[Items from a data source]

----------------

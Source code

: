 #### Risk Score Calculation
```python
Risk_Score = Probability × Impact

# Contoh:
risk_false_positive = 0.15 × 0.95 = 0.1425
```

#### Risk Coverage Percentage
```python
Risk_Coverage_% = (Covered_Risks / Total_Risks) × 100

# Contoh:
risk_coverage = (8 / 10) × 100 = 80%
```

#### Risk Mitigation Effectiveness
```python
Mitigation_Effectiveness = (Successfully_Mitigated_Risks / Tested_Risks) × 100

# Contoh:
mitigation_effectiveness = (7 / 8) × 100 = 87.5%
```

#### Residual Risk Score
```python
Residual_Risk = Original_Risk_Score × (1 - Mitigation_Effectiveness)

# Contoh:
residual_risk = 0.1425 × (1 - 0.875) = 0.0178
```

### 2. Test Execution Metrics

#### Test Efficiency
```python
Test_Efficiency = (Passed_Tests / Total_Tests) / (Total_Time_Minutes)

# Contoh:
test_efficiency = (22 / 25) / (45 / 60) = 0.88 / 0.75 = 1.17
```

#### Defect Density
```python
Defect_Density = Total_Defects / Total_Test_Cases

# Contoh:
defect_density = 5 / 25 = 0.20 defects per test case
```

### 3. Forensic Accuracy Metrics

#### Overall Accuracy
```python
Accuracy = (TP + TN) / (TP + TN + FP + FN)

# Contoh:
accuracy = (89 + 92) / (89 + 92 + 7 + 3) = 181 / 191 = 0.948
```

----------------

*Task details*.
Search the data above for "Metrics" and copy every line where it turns up.

*Solution to this problem*.
### 2. Test Execution Metrics
### 3. Forensic Accuracy Metrics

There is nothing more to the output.